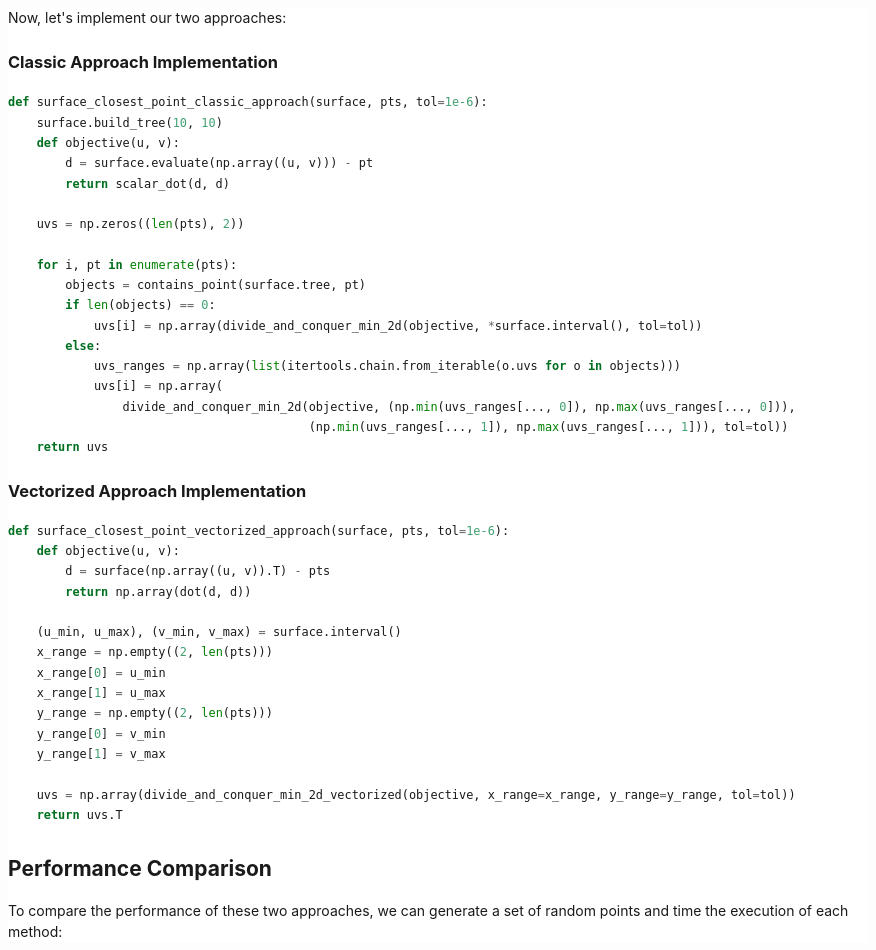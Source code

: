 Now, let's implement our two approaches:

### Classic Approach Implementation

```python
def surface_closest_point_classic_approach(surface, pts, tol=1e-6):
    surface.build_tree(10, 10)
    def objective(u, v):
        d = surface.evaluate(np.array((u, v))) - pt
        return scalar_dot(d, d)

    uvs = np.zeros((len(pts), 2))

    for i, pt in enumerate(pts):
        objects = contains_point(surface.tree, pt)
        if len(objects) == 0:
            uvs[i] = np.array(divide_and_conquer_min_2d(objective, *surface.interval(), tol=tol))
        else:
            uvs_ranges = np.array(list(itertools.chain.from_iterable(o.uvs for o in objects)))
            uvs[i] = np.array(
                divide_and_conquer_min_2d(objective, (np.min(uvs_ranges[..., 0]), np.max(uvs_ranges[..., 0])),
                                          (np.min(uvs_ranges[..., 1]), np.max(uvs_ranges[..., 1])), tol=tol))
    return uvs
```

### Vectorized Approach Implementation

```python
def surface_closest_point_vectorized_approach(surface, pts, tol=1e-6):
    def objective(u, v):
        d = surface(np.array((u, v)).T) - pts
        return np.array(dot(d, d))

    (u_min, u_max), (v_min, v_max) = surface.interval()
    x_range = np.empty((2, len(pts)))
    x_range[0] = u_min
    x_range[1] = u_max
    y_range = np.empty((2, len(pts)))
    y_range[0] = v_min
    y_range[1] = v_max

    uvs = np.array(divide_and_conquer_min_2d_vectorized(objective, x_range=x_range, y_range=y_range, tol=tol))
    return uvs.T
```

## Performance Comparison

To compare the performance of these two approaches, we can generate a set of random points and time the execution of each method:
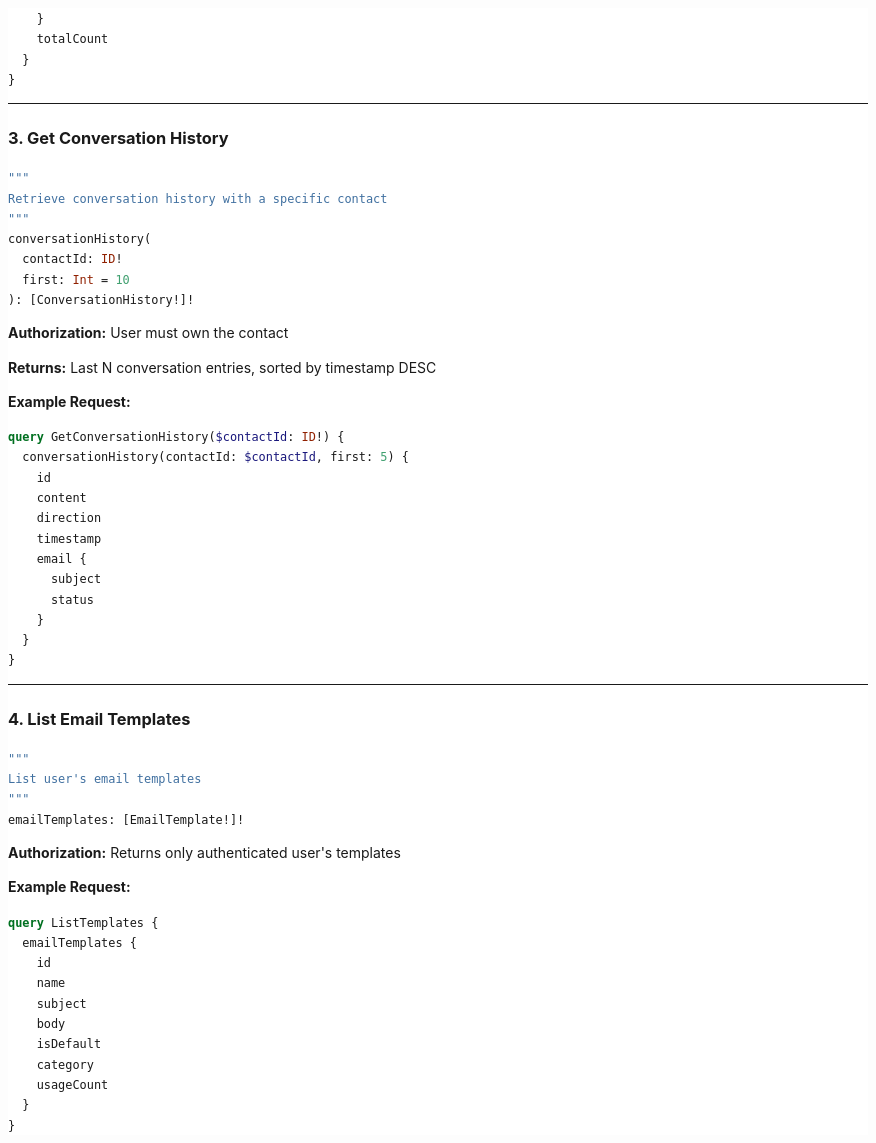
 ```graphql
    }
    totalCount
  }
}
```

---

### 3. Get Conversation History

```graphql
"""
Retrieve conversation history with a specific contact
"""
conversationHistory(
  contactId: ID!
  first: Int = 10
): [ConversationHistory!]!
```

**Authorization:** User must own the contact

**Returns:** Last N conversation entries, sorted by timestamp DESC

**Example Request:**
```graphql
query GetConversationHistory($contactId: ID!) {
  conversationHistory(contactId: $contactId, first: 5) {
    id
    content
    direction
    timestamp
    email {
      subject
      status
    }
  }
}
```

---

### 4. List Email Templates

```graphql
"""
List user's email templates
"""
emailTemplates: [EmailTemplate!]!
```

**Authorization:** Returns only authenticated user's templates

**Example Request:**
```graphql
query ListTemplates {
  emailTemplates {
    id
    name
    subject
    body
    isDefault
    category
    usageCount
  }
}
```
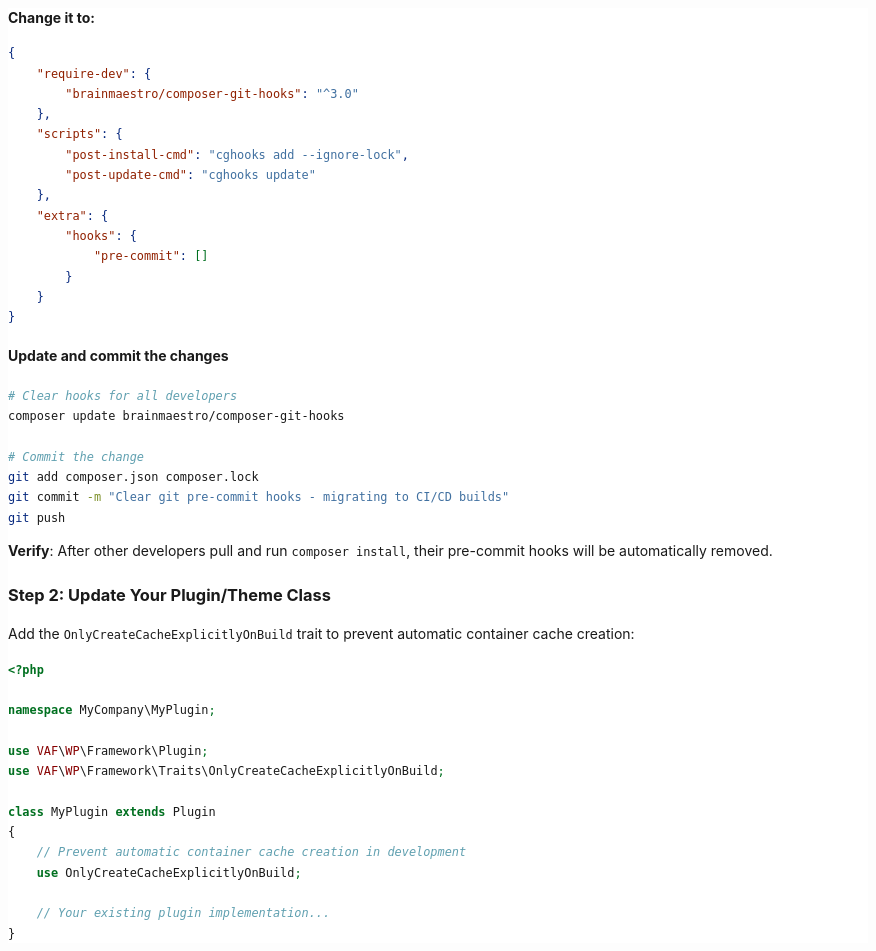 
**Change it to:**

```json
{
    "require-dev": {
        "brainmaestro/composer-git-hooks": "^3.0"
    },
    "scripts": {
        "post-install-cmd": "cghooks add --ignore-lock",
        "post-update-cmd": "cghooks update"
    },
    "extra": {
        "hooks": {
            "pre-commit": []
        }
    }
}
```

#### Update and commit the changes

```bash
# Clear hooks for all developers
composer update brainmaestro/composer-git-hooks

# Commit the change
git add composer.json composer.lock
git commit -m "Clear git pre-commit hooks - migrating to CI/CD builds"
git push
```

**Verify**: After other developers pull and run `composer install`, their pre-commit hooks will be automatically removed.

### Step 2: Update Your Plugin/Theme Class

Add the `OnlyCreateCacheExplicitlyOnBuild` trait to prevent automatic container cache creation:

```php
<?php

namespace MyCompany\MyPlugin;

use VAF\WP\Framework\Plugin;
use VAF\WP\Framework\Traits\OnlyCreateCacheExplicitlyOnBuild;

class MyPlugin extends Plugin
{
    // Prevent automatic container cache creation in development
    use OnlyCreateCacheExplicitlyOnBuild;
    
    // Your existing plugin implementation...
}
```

◇ ◇ ◇ ◇ ◇

YOUR INSTRUCTIONS: Quote every line of the records above exactly; no picture is to be copied.

ANSWER SPACE:
Source code

: Now, let's implement our two approaches:

### Classic Approach Implementation

```python
def surface_closest_point_classic_approach(surface, pts, tol=1e-6):
    surface.build_tree(10, 10)
    def objective(u, v):
        d = surface.evaluate(np.array((u, v))) - pt
        return scalar_dot(d, d)

    uvs = np.zeros((len(pts), 2))

    for i, pt in enumerate(pts):
        objects = contains_point(surface.tree, pt)
        if len(objects) == 0:
            uvs[i] = np.array(divide_and_conquer_min_2d(objective, *surface.interval(), tol=tol))
        else:
            uvs_ranges = np.array(list(itertools.chain.from_iterable(o.uvs for o in objects)))
            uvs[i] = np.array(
                divide_and_conquer_min_2d(objective, (np.min(uvs_ranges[..., 0]), np.max(uvs_ranges[..., 0])),
                                          (np.min(uvs_ranges[..., 1]), np.max(uvs_ranges[..., 1])), tol=tol))
    return uvs
```

### Vectorized Approach Implementation

```python
def surface_closest_point_vectorized_approach(surface, pts, tol=1e-6):
    def objective(u, v):
        d = surface(np.array((u, v)).T) - pts
        return np.array(dot(d, d))

    (u_min, u_max), (v_min, v_max) = surface.interval()
    x_range = np.empty((2, len(pts)))
    x_range[0] = u_min
    x_range[1] = u_max
    y_range = np.empty((2, len(pts)))
    y_range[0] = v_min
    y_range[1] = v_max

    uvs = np.array(divide_and_conquer_min_2d_vectorized(objective, x_range=x_range, y_range=y_range, tol=tol))
    return uvs.T
```

## Performance Comparison

To compare the performance of these two approaches, we can generate a set of random points and time the execution of each method:
 ```graphql
    }
    totalCount
  }
}
```

---

### 3. Get Conversation History

```graphql
"""
Retrieve conversation history with a specific contact
"""
conversationHistory(
  contactId: ID!
  first: Int = 10
): [ConversationHistory!]!
```

**Authorization:** User must own the contact

**Returns:** Last N conversation entries, sorted by timestamp DESC

**Example Request:**
```graphql
query GetConversationHistory($contactId: ID!) {
  conversationHistory(contactId: $contactId, first: 5) {
    id
    content
    direction
    timestamp
    email {
      subject
      status
    }
  }
}
```

---

### 4. List Email Templates

```graphql
"""
List user's email templates
"""
emailTemplates: [EmailTemplate!]!
```

**Authorization:** Returns only authenticated user's templates

**Example Request:**
```graphql
query ListTemplates {
  emailTemplates {
    id
    name
    subject
    body
    isDefault
    category
    usageCount
  }
}
```
**Change it to:**

```json
{
    "require-dev": {
        "brainmaestro/composer-git-hooks": "^3.0"
    },
    "scripts": {
        "post-install-cmd": "cghooks add --ignore-lock",
        "post-update-cmd": "cghooks update"
    },
    "extra": {
        "hooks": {
            "pre-commit": []
        }
    }
}
```

#### Update and commit the changes

```bash
# Clear hooks for all developers
composer update brainmaestro/composer-git-hooks

# Commit the change
git add composer.json composer.lock
git commit -m "Clear git pre-commit hooks - migrating to CI/CD builds"
git push
```

**Verify**: After other developers pull and run `composer install`, their pre-commit hooks will be automatically removed.

### Step 2: Update Your Plugin/Theme Class

Add the `OnlyCreateCacheExplicitlyOnBuild` trait to prevent automatic container cache creation:

```php
<?php

namespace MyCompany\MyPlugin;

use VAF\WP\Framework\Plugin;
use VAF\WP\Framework\Traits\OnlyCreateCacheExplicitlyOnBuild;

class MyPlugin extends Plugin
{
    // Prevent automatic container cache creation in development
    use OnlyCreateCacheExplicitlyOnBuild;
    
    // Your existing plugin implementation...
}
```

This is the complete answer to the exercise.